TORONTO and OTTAWA – Canada’s creative community used words like “optimistic” and “pleased” to describe their reaction to the CRTC’s group-based licencing policy released Wednesday.
As Cartt.ca reported, Bell, Corus and Shaw will now be required to spend 30% of their revenues on Canadian programming, while Rogers will have to spend at least 23% of its gross annual revenues on Canadian programming for its conventional television stations. Bell and Shaw must allot 5% of their revenues to programs of national interest, Corus 9% and Rogers 2.5%.

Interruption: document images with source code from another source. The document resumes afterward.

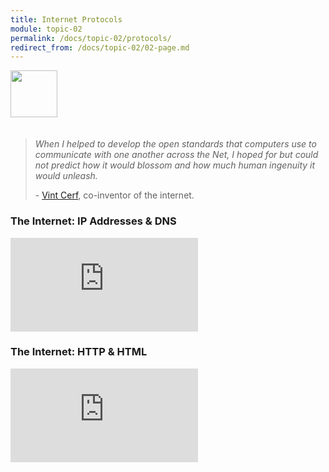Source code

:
 ```yaml
---
title: Internet Protocols
module: topic-02
permalink: /docs/topic-02/protocols/
redirect_from: /docs/topic-02/02-page.md
---
```


<img src="./../../../img/arrow-divider.svg" style="width: 75px; border: none; margin: 0px 0 20px 0" />

<blockquote>
  <p><i>When I helped to develop the open standards that computers use to communicate with one another across the Net, I hoped for but could not predict how it would blossom and how much human ingenuity it would unleash.</i></p>
  <p>- <a href="https://en.wikipedia.org/wiki/Vint_Cerf">Vint Cerf</a>, co-inventor of the internet.</p>
</blockquote>


### The Internet: IP Addresses & DNS
<div class="embed-responsive embed-responsive-16by9"><iframe class="embed-responsive-item" src="https://www.youtube.com/embed/5o8CwafCxnU" frameborder="0" allowfullscreen></iframe></div>

### The Internet: HTTP & HTML
<div class="embed-responsive embed-responsive-16by9"><iframe class="embed-responsive-item" src="https://www.youtube.com/embed/kBXQZMmiA4s" frameborder="0" allowfullscreen></iframe></div>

Noting that it had hoped that the CRTC would require the English-language broadcasters to spend at least 10% on programs of national interest, the Alliance of Canadian Cinema, Television and Radio Artists (ACTRA) said that it remained “optimistic” about the decision.
“We are encouraged by the decision handed down by the CRTC (Wednesday),” said national executive director Stephen Waddell, in a statement. “Their intentions have remained consistent with their 2010 Television Policy. We’re glad to see that the Commission resisted the broadcasters’ requests to water down the group-licence requirements even further.”
Expressing hope that the new funding requirements will be viewed “as a floor upon which to build new Canadian programming, and not a ceiling to bump up against”, ACTRA also encouraged the broadcasters to air more Canadian content in prime time.
The Canadian Media Production Association (CMPA) said that it “welcomes” the new framework, and was “pleased” that the CRTC made adherence to its new Terms of Trade agreement a condition of licence, however, it questioned the CRTC’s decision to treat Rogers differently.
“We are disappointed that Rogers was not included alongside the other broadcasters, and was considered outside the new policy,” said president and CEO Norm Bolen, in a statement.